Deputy Commissioner Jordan Beasley of the Colorado Department of Agriculture defended PACFA as a nationally recognized program and described administrative steps the department is taking to implement a more accessible petition process for rule changes. "This program has many competing interests and very passionate stakeholders," Beasley said, and the department is working on a streamlined form for rule petitions and on how to publish disciplinary actions after adjudication.
Industry witnesses — primarily pet groomers and small business owners — testified that recent rule changes (including new vaccination mandates, commingling/boarding requirements and final snake-enclosure language) have imposed renovation and staffing costs and led some customers to seek unregulated providers. "Pacfa handed me an $80,000 bill so I can be licensed for a job I don't do to solve a problem that doesn't exist," said Julianne Kraus, a grooming business owner, describing costs to create separate holding areas required to meet new commingling rules.
Animal-welfare and veterinary organizations urged reauthorization, citing improvements in shelter outcomes and public safety. Several witnesses and stakeholders strongly urged a statutory requirement for public-facing enforcement transparency — a searchable, centralized database listing inspections, recent inspection reports, violations and disciplinary actions — arguing the information already exists within the program and should be accessible without CORA requests. Opponents said transparency proposals may trigger a fiscal note and departmental resource constraints.

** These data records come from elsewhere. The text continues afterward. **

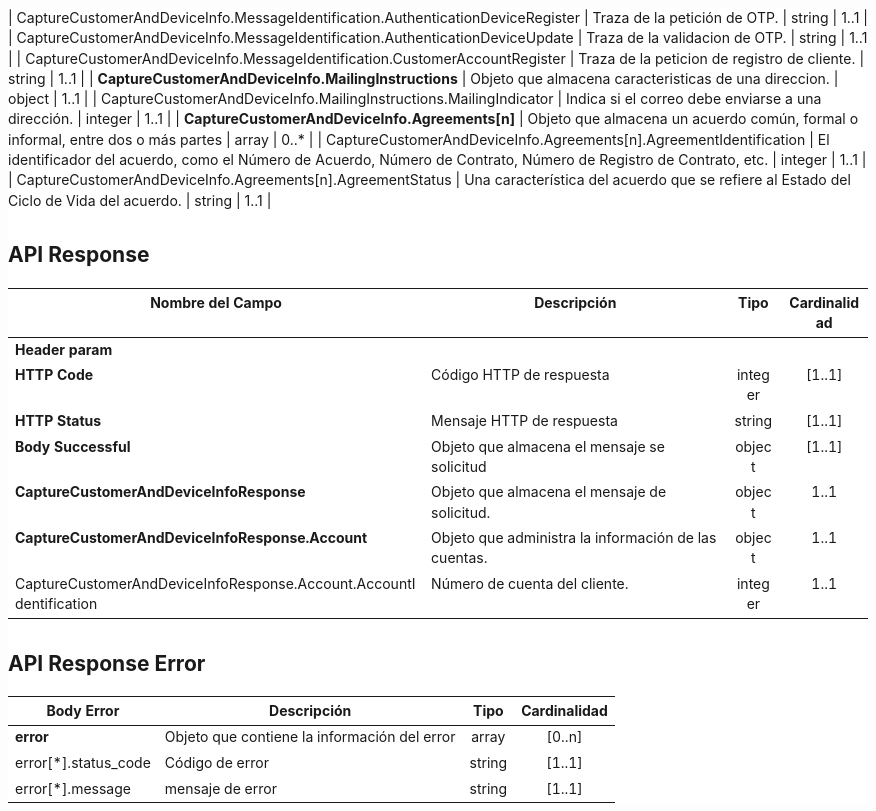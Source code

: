 | CaptureCustomerAndDeviceInfo.MessageIdentification.AuthenticationDeviceRegister                                    | Traza de la petición de OTP.                                                                    | string     | 1..1            |
| CaptureCustomerAndDeviceInfo.MessageIdentification.AuthenticationDeviceUpdate                                   | Traza de la validacion de OTP.                                                                  | string     | 1..1            |
| CaptureCustomerAndDeviceInfo.MessageIdentification.CustomerAccountRegister                               | Traza de la peticion de registro de cliente.                                                               | string     | 1..1            |
| **CaptureCustomerAndDeviceInfo.MailingInstructions**                                  | Objeto que almacena caracteristicas de una direccion.                                           | object     | 1..1            |
| CaptureCustomerAndDeviceInfo.MailingInstructions.MailingIndicator                     | Indica si el correo debe enviarse a una dirección.                                              | integer    | 1..1            |
| **CaptureCustomerAndDeviceInfo.Agreements[n]**                                            | Objeto que almacena un acuerdo común, formal o informal, entre dos o más partes                 | array      | 0..*            |
| CaptureCustomerAndDeviceInfo.Agreements[n].AgreementIdentification                        | El identificador del acuerdo, como el Número de Acuerdo, Número de Contrato, Número de Registro de Contrato, etc. | integer    | 1..1            |
| CaptureCustomerAndDeviceInfo.Agreements[n].AgreementStatus                                | Una característica del acuerdo que se refiere al Estado del Ciclo de Vida del acuerdo.          | string     | 1..1            |


## API Response

| **Nombre del Campo**                                                     | **Descripción**                                                                  | **Tipo**   | **Cardinalidad**  |
|--------------------------------------------------------------------------|----------------------------------------------------------------------------------|:----------:|:-----------------:|
| **Header param**                                                         |                                                                                  |            |                   |
| **HTTP Code**                                                            | Código HTTP de respuesta                                                         | integer    | [1..1]            |
| **HTTP Status**                                                          | Mensaje HTTP de respuesta                                                        | string     | [1..1]            |
| **Body Successful**                                                      | Objeto que almacena el mensaje se solicitud                                                    | object     | [1..1]            |
| **CaptureCustomerAndDeviceInfoResponse**                                                 | Objeto que almacena el mensaje de solicitud.                                                                   | object     | 1..1              |
| **CaptureCustomerAndDeviceInfoResponse.Account**                                         | Objeto que administra la información de las cuentas.                                                           | object     | 1..1              |
| CaptureCustomerAndDeviceInfoResponse.Account.AccountIdentification                              | Número de cuenta del cliente.                                                                                  | integer    | 1..1              |

## API Response Error

| **Body Error**               | **Descripción**                                    | **Tipo**    | **Cardinalidad** |
|------------------------------|----------------------------------------------------|:-----------:|:----------------:|
| **error**                    | Objeto que contiene la información del error       | array       | [0..n]           |
| error[*].status_code         | Código de error                                    | string      | [1..1]           |
| error[*].message             | mensaje de error                                   | string      | [1..1]           |
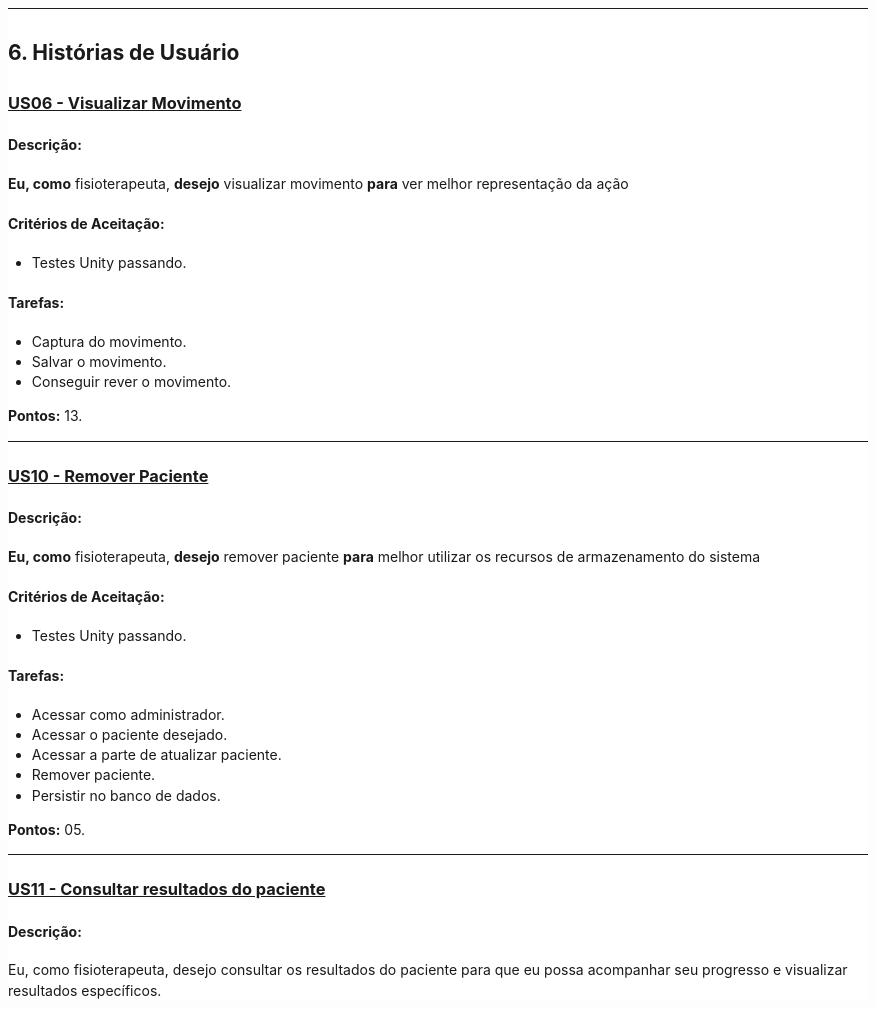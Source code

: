 -------

## 6. Histórias de Usuário


### [US06 - Visualizar Movimento](https://github.com/fga-gpp-mds/2018.1-Reabilitacao-Motora/issues/135)

#### Descrição:
**Eu, como**  fisioterapeuta, **desejo** visualizar movimento  **para** ver melhor representação da ação

#### Critérios de Aceitação:
- Testes Unity passando.

#### Tarefas:
- Captura do movimento.
- Salvar o movimento.
- Conseguir rever o movimento.

**Pontos:** 13.

---

### [US10 - Remover Paciente](https://github.com/fga-gpp-mds/2018.1-Reabilitacao-Motora/issues/138)

#### Descrição:
**Eu, como**  fisioterapeuta, **desejo** remover paciente  **para** melhor utilizar os recursos de armazenamento do sistema

#### Critérios de Aceitação:
- Testes Unity passando.

#### Tarefas:
- Acessar como administrador.
- Acessar o paciente desejado.
- Acessar a parte de atualizar paciente.
- Remover paciente.
- Persistir no banco de dados.

**Pontos:** 05.

---

### [US11 - Consultar resultados do paciente](https://github.com/fga-gpp-mds/2018.1-reabilitacao-motora/issues/160)

#### Descrição:
Eu, como fisioterapeuta, desejo consultar os resultados do paciente para que eu possa acompanhar seu progresso e visualizar resultados específicos.
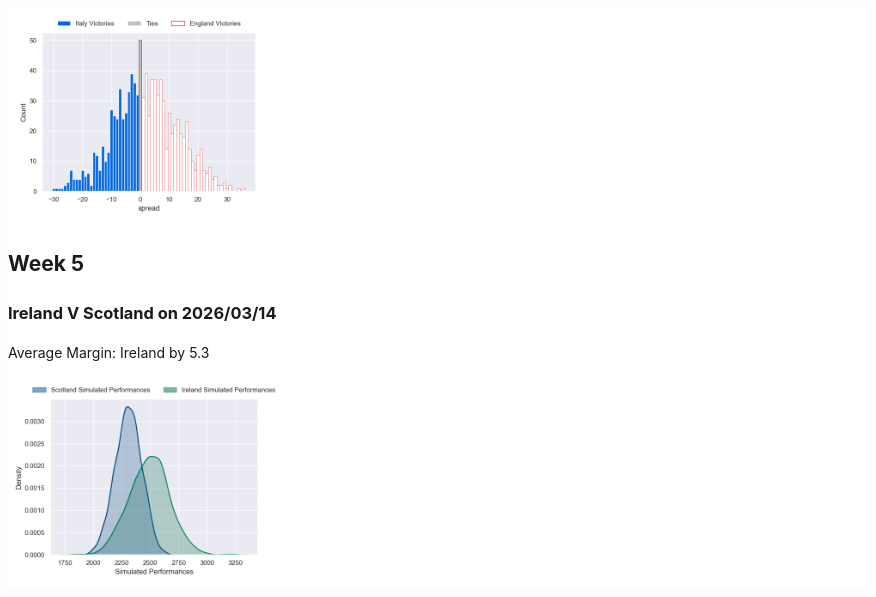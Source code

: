 <img src="plots\2026-03-07-Italy_V_England_spreads.png" width="32%" />
</p>

## Week 5

### Ireland V Scotland on 2026/03/14


Average Margin: Ireland by 5.3

<p float="left">
<img src="plots\2026-03-14-Ireland_V_Scotland_performances.png" width="32%" />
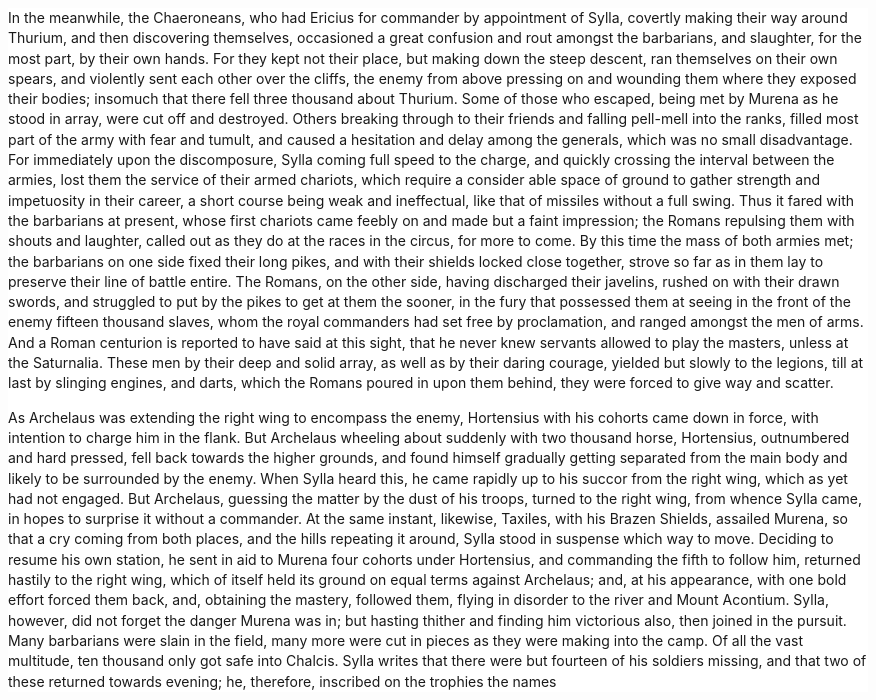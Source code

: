 In the meanwhile, the Chaeroneans, who had Ericius for commander by
appointment of Sylla, covertly making their way around Thurium, and
then discovering themselves, occasioned a great confusion and rout
amongst the barbarians, and slaughter, for the most part, by their
own hands.  For they kept not their place, but making down the steep
descent, ran themselves on their own spears, and violently sent each
other over the cliffs, the enemy from above pressing on and wounding
them where they exposed their bodies; insomuch that there fell three
thousand about Thurium.  Some of those who escaped, being met by
Murena as he stood in array, were cut off and destroyed.  Others
breaking through to their friends and falling pell-mell into the
ranks, filled most part of the army with fear and tumult, and caused
a hesitation and delay among the generals, which was no small
disadvantage.  For immediately upon the discomposure, Sylla coming
full speed to the charge, and quickly crossing the interval between
the armies, lost them the service of their armed chariots, which
require a consider able space of ground to gather strength and
impetuosity in their career, a short course being weak and
ineffectual, like that of missiles without a full swing.  Thus it
fared with the barbarians at present, whose first chariots came
feebly on and made but a faint impression; the Romans repulsing them
with shouts and laughter, called out as they do at the races in the
circus, for more to come.  By this time the mass of both armies met;
the barbarians on one side fixed their long pikes, and with their
shields locked close together, strove so far as in them lay to
preserve their line of battle entire.  The Romans, on the other side,
having discharged their javelins, rushed on with their drawn swords,
and struggled to put by the pikes to get at them the sooner, in the
fury that possessed them at seeing in the front of the enemy fifteen
thousand slaves, whom the royal commanders had set free by
proclamation, and ranged amongst the men of arms.  And a Roman
centurion is reported to have said at this sight, that he never knew
servants allowed to play the masters, unless at the Saturnalia.
These men by their deep and solid array, as well as by their daring
courage, yielded but slowly to the legions, till at last by slinging
engines, and darts, which the Romans poured in upon them behind, they
were forced to give way and scatter.

As Archelaus was extending the right wing to encompass the enemy,
Hortensius with his cohorts came down in force, with intention to
charge him in the flank.  But Archelaus wheeling about suddenly with
two thousand horse, Hortensius, outnumbered and hard pressed, fell
back towards the higher grounds, and found himself gradually getting
separated from the main body and likely to be surrounded by the
enemy.  When Sylla heard this, he came rapidly up to his succor from
the right wing, which as yet had not engaged.  But Archelaus,
guessing the matter by the dust of his troops, turned to the right
wing, from whence Sylla came, in hopes to surprise it without a
commander.  At the same instant, likewise, Taxiles, with his Brazen
Shields, assailed Murena, so that a cry coming from both places, and
the hills repeating it around, Sylla stood in suspense which way to
move.  Deciding to resume his own station, he sent in aid to Murena
four cohorts under Hortensius, and commanding the fifth to follow
him, returned hastily to the right wing, which of itself held its
ground on equal terms against Archelaus; and, at his appearance, with
one bold effort forced them back, and, obtaining the mastery,
followed them, flying in disorder to the river and Mount Acontium.
Sylla, however, did not forget the danger Murena was in; but hasting
thither and finding him victorious also, then joined in the pursuit.
Many barbarians were slain in the field, many more were cut in pieces
as they were making into the camp.  Of all the vast multitude, ten
thousand only got safe into Chalcis.  Sylla writes that there were
but fourteen of his soldiers missing, and that two of these returned
towards evening; he, therefore, inscribed on the trophies the names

The committee adopted amendment L004, which requires the commissioner to appoint a representative for each license category that collectively pays at least 25% of PACFA fee revenue (ensuring guaranteed seats for large fee contributors such as groomers), and amendment L006 to align broker effective dates with a separate bill. Sponsor Senator Pelton moved HB 26 11 83 as amended to appropriations; the referral passed on a recorded vote of 5–2. Committee members pressed the department to publish adjudicated disciplinary actions by January 1, 2027, and several senators warned they would pursue statutory fixes if administrative changes were not completed.